Mr. Decleir, 45, joined Platinum in 2003 and has served as Senior Vice President and Chief Financial Officer of Platinum’s wholly owned subsidiary, Platinum Underwriters Bermuda, Ltd., since 2005. He is a Chartered Accountant and previously served as Chief Financial Officer of Stockton Reinsurance Limited, a Bermuda reinsurance company. Mr. Decleir began his career working in public accounting at Ernst & Young in 1988.
Platinum also announced that its Board of Directors has approved an increase in the authorized amount of Platinum’s existing share repurchase program to a total of up to $250 million of its common shares. This represents an increase of approximately $47 million from the approximately $203 million remaining in the program. Repurchases under the program may be made in open market or privately negotiated transactions or otherwise, from time to time, depending on market conditions.
In addition, Platinum announced that its Board of Directors has declared a quarterly dividend of $0.08 per common share.
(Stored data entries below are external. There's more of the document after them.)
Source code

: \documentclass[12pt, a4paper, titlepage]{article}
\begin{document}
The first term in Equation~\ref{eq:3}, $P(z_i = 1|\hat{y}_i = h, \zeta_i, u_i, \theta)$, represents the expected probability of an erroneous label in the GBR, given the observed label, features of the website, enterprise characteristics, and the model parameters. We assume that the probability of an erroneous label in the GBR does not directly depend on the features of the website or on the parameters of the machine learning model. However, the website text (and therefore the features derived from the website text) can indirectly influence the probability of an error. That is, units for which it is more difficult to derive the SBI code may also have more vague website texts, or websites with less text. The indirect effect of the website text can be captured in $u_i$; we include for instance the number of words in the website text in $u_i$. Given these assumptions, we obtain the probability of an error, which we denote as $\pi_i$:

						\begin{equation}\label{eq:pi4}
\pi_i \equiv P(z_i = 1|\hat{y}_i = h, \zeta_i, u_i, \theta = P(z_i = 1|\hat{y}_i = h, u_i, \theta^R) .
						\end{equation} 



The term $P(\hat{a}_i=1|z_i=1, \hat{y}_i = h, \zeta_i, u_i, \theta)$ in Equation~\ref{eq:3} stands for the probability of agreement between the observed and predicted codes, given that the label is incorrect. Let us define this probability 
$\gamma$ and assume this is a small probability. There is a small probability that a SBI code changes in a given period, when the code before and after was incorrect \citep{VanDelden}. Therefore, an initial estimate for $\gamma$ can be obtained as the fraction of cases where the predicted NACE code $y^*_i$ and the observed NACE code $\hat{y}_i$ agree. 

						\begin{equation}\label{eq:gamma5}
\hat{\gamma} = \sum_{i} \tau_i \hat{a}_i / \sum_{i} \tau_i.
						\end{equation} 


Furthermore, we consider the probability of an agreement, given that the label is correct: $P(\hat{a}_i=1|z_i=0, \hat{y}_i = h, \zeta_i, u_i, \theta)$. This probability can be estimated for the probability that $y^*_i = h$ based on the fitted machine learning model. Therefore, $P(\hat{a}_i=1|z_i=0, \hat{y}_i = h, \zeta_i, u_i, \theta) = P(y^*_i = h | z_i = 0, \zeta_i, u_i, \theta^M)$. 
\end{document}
The dividend is payable on June 30, 2010 to shareholders of record on June 1, 2010.
About Platinum
Platinum Underwriters Holdings, Ltd. (NYSE: PTP) is a leading provider of property, casualty and finite risk reinsurance coverages, through reinsurance intermediaries, to a diverse clientele on a worldwide basis. Platinum operates through its principal subsidiaries in Bermuda and the United States. Platinum’s operating subsidiaries have financial strength ratings of A (Excellent) from A.M. Best and A (Strong) from Standard & Poor’s. For further information, please visit Platinum’s website at www.platinumre.com.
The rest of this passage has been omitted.